Les dirigeants d’Abram-Village ont souligné le dimanche 14 septembre, le 40e anniversaire de l’incorporation de leur beau village.  Quarante ans, ça semble peu, mais comme l’a souligné l’historien Georges Arsenault, qui est natif de ce village, il ne faut pas oublier que les premiers colons sont arrivés en 1812, comme l’ont souligné les célébrations du bicentenaire de Baie-Egmont et de Mont-Carmel, en 2012.  

La municipalité d’Abram-Village prépare son 40e anniversaire depuis plus d’un an.  En effet, la municipalité a présenté une demande de financement à Î.-P.-É. 2014 et a obtenu plus de 20 000 $ pour réaliser trois fresques murales en trois dimensions, qui ont été installées tout récemment.  

Les œuvres ont été réalisées par Lynn Gaudet et elles représentent trois grands secteurs d’activité de la communauté.

Le secteur de l’économie en général est représenté par une magnifique œuvre mettant l’accent sur l’agriculture et la pêche, ainsi que sur le domaine de la construction.  Selon la rumeur, les deux gars qui sont représentés en train de peindre la fresque seraient David et Roger Arsenault, les propriétaires de Wellington Construction.  

Malgré son nom, cette compagnie est établie à Abram-Village et elle a été fondée en 1974 par le père de Roger et David, Alphonse, aujourd’hui décédé.  La compagnie a donc 40 ans, comme le village.  

La magnifique œuvre murale a été installée tout récemment sur une des granges d’Alfred Arsenault d’Urbainville.  «J’ai accepté parce que ça rend service et que ça me dérange pas du tout», a dit Alfred Arsenault.  

Le secteur de l’éducation et de la formation professionnelle est représenté sur le devant de l’école Évangéline.  On voit des gens qui pratiquent différents métiers et qui représentent aussi la diversité culturelle grandissante de la communauté.  Lynn Gaudet avoue qu’elle s’est sentie proche de cette œuvre en particulier.  «J’ai enseigné à cette école, à la maternelle, et sans que ça paraisse trop, j’ai représenté certains de ces anciens élèves.  Et aussi, j’ai représenté des amis qui font certains métiers.  Et la première à gauche, c’est Angèle Arsenault accompagnée de Zakk Cormier», a indiqué l’artiste, qui a caché des secrets dans les trois grandes œuvres.  La directrice de l’école Évangéline, Jeanne Gallant, est très fière de cet ajout sur son école.  «Nous avons de très bons commentaires et les élèves aiment cela aussi», a dit la directrice.  

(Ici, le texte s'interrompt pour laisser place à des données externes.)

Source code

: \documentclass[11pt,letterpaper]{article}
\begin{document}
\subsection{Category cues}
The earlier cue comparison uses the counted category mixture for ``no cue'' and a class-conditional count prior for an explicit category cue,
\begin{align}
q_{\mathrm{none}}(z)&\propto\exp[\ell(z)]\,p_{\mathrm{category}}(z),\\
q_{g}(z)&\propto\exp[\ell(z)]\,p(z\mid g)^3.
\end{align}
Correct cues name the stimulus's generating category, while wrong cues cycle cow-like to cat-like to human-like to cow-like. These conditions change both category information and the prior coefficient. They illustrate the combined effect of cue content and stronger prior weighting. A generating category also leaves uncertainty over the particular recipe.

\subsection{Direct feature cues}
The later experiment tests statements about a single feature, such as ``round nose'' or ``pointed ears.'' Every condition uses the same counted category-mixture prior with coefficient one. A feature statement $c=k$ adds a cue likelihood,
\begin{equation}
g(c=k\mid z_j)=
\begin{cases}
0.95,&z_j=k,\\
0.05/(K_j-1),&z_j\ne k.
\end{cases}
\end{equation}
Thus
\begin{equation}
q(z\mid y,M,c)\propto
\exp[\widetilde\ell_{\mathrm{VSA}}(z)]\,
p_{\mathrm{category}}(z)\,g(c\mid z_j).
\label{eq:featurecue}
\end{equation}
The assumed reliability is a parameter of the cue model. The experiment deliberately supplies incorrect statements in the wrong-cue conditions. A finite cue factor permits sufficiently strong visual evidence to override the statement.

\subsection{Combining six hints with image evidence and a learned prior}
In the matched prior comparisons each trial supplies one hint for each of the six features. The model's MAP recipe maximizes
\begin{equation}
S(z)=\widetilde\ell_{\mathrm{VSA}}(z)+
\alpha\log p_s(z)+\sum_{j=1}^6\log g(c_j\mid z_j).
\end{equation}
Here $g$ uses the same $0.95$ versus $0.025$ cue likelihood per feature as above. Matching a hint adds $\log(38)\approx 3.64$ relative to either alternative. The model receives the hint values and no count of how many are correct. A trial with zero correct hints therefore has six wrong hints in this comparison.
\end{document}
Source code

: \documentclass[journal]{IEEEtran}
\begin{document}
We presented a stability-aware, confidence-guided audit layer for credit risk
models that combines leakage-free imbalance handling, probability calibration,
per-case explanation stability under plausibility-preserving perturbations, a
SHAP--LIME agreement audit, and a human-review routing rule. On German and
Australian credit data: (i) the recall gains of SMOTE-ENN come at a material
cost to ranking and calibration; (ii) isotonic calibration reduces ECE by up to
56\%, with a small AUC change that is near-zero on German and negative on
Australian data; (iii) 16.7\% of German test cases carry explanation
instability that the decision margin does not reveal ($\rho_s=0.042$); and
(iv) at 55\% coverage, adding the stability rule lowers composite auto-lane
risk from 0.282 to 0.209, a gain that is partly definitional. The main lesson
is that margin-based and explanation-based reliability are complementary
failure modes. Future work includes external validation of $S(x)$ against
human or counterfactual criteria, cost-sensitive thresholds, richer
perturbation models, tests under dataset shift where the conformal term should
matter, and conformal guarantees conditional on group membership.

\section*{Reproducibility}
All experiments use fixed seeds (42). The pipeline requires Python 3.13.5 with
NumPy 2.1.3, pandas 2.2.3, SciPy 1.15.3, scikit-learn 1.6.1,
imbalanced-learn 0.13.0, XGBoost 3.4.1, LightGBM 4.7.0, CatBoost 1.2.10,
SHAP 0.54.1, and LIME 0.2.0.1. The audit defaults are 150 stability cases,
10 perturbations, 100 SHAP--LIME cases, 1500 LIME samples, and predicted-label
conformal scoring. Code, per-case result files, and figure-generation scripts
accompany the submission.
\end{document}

Le troisième grand secteur représenté dans le cadre de ce projet est celui des loisirs en général et du hockey, en particulier.  «Cette œuvre n’est pas encore finie.  Nous allons ajouter du patinage artistique et de la musculation, pour illustrer un peu mieux une variété de sports», a indiqué Gilles Arsenault, qui était responsable du projet d’embellissement du village.  Pour l’instant, une équipe de hockey a été installée juste au dessus de l’entrée de l’aréna.  

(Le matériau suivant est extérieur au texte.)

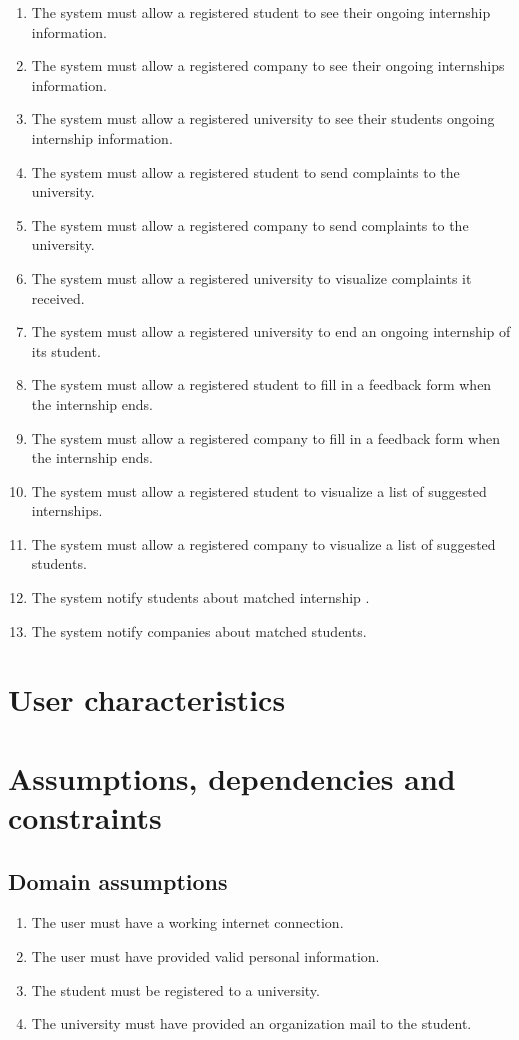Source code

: \begin{enumerate}[label=\textbf{R\arabic* -}]
    \item The system must allow a registered student to see their ongoing internship information.
    \item The system must allow a registered company to see their ongoing internships information.
    \item The system must allow a registered university to see their students ongoing internship information.
    \item The system must allow a registered student to send complaints to the university.
    \item The system must allow a registered company to send complaints to the university.
    \item The system must allow a registered university to visualize complaints it received.
    \item The system must allow a registered university to end an ongoing internship of its student.
    \item The system must allow a registered student to fill in a feedback form when the internship ends.
    \item The system must allow a registered company to fill in a feedback form when the internship ends.
    \item The system must allow a registered student to visualize a list of suggested internships.
    \item The system must allow a registered company to visualize a list of suggested students.
    \item The system notify students about matched internship .
    \item The system notify companies about matched students.
\end{enumerate}

\section{User characteristics}

\section{Assumptions, dependencies and constraints}

\subsection{Domain assumptions}

\begin{enumerate}[label=\textbf{D\arabic* -}]
    \item The user must have a working internet connection.
    \item The user must have provided valid personal information.
    \item The student must be registered to a university.
    \item The university must have provided an organization mail to the student.
\end{enumerate}
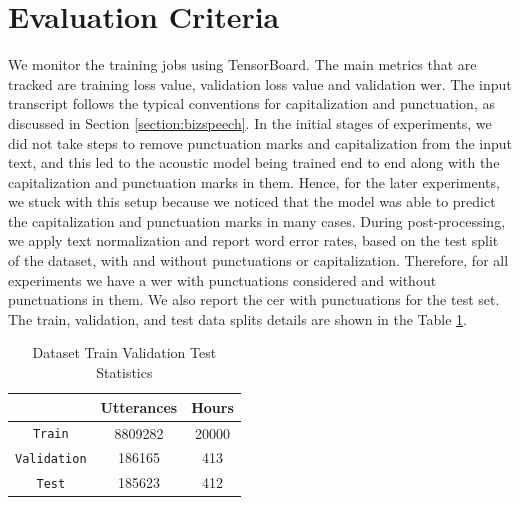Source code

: \section{Evaluation Criteria}
\label{section:eval}
We monitor the training jobs using TensorBoard. The main metrics that are tracked are training loss value, validation loss value and validation \acrshort{wer}. The input transcript follows the typical conventions for capitalization and punctuation, as discussed in Section \ref{section:bizspeech}. In the initial stages of experiments, we did not take steps to remove punctuation marks and capitalization from the input text, and this led to the acoustic model being trained end to end along with the capitalization and punctuation marks in them. Hence, for the later experiments, we stuck with this setup because we noticed that the model was able to predict the capitalization and punctuation marks in many cases. During post-processing, we apply text normalization and report word error rates, based on the test split of the dataset, with and without punctuations or capitalization. Therefore, for all experiments we have a \acrshort{wer} with punctuations considered and without punctuations in them. We also report the \acrlong{cer} with punctuations for the test set. The train, validation, and test data splits details are shown in the Table \ref{table:splits}.

\begin{table}[ht]
\centering
\begin{tabular}{ c | c  c }
\hline
  & Utterances & Hours \\
 \hline
 \verb|Train| & 8809282 & 20000 \\ 
 \verb|Validation| & 186165 & 413 \\ 
 \verb|Test| & 185623 & 412 \\ 
 \hline
\end{tabular}
\caption{\label{table:splits}Dataset Train Validation Test Statistics }
\end{table}

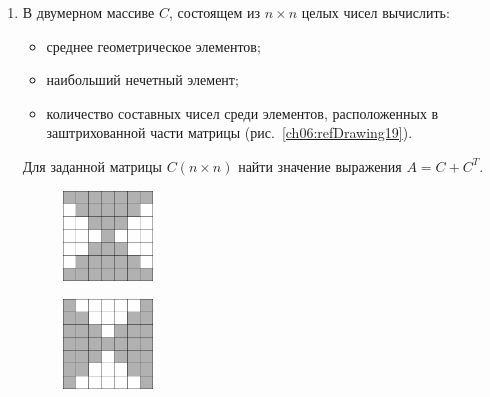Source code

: \begin{enumerate}


\item В двумерном массиве $C$, состоящем из $n\times n$ целых чисел вычислить:

\begin{itemize}
\item среднее геометрическое элементов;
\item наибольший нечетный элемент;
\item количество составных чисел среди элементов, расположенных в заштрихованной 
части матрицы (рис.~\ref{ch06:refDrawing19}).
\end{itemize}
Для заданной матрицы $C(n\times n)$ найти значение выражения  $A=C+C^T$.

\begin{figure}%
\begin{floatrow}[4]
\ffigbox[\FBwidth]
{%
\captionsetup{labelfont=footnotesize}\caption{}%
\label{ch06:refDrawing19}}
{\includegraphics[width=0.225\textwidth,keepaspectratio]{img/ris_6_20}}%

\ffigbox[\FBwidth]
{\caption{}%
\label{ch06:refDrawing20}}
{\includegraphics[width=0.225\textwidth,keepaspectratio]{img/ris_6_21}}%


\end{floatrow}
\end{figure}
\end{enumerate}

Des citoyens fiers de leur village

Nous avons interrogé plusieurs citoyens de ce beau petit village pour savoir de quoi ils étaient le plus fiers : le système d’égouts a été mentionné plusieurs fois, de même que la beauté des maisons, la sécurité, l’éclairage, l’école, l’aréna et le fait que le village soit resté français.  

«Je ne veux pas aller ailleurs.  Mes enfants sont proches de moi, je veux continuer de vivre ici dans ce beau village», dit Florence Arsenault Gillis, qui est pourtant native de Saint-Gilbert.